Tib raccolse la richiesta di Elizabeth dalla pozzanghera. «Mi sa che si è rovinata,» disse.

«Non fa niente.»

Tupper prese la busta con le scatole. «Senta un po’,» le chiese, «non è che le interessa una riunione Tupperware? Come padrona di casa potrebbe guadagnare punti preziosi per…»

«Tupper!» esclamò Tib.

«Vuoi lasciare in pace questa povera signora?» disse Elizabeth.

Tirò su la busta. «Solo se vieni con me a consegnare gli scomparti per l’insalata al palazzo dei Sigma Chi.»

«Io vengo,» disse Tib. «C’è un tesoro dei Sigma Chi che voglio conoscere.»

«E vengo anch’io,» disse Elizabeth, mettendo un braccio intorno a Tib. «Non mi fido dei ragazzi che ti trovi da sola. Jim Scates è davvero un bastardo. Sharon non ti ha detto quello che ha fatto a Marilyn Reed?»
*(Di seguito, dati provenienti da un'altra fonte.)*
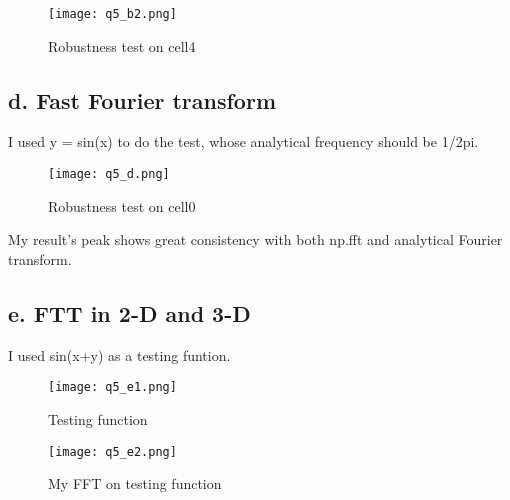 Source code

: \begin{figure}[h!]
  \centering
  \texttt{[image: q5\_b2.png]}
  \caption{Robustness test on cell4}
  \label{fig:cell4}
\end{figure}


\subsection{d. Fast Fourier transform}


I used y = sin(x) to do the test, whose analytical frequency should be 1/2pi.

\begin{figure}[h!]
  \centering
  \texttt{[image: q5\_d.png]}
  \caption{Robustness test on cell0}
  \label{fig:FFT_1D}
\end{figure}

My result's peak shows great consistency with both np.fft and analytical Fourier transform.


\subsection{e. FTT in 2-D and 3-D}



I used sin(x+y) as a testing funtion.

\begin{figure}[h!]
  \centering
  \texttt{[image: q5\_e1.png]}
  \caption{Testing function}
  \label{fig:FFT_2D_fun}
\end{figure}


\begin{figure}[h!]
  \centering
  \texttt{[image: q5\_e2.png]}
  \caption{My FFT on testing function}
  \label{fig:FFT_2D}
\end{figure}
Tupper lasciò la busta con le scatole a Elizabeth mentre tirava su la bicicletta. Elizabeth la passò a Tib.

«È sicura di star bene?» le chiese Tupper. «È freddo qua fuori. Potrebbe aspettare suo marito nella sede dell’associazione studentesca.»

Avrebbe tanto voluto mettergli la mano sulla guancia per una sola volta. «Sto bene così,» disse.

I tre scesero per il viale in direzione di Frasier, con Tupper che portava a mano la bici. Quando si trovarono al livello della Carter Hall, tagliarono attraverso il prato verso Frasier. Li guardò finché non scomparvero dalla vista, poi rimase a sedere un altro po’ sulla panchina. Aveva sperato che potesse succedere qualcosa, qualcosa che indicasse che li aveva salvati, ma non successe nulla. La caviglia non le faceva più male. Aveva smesso di dolerle nel momento in cui Tupper l’aveva toccata.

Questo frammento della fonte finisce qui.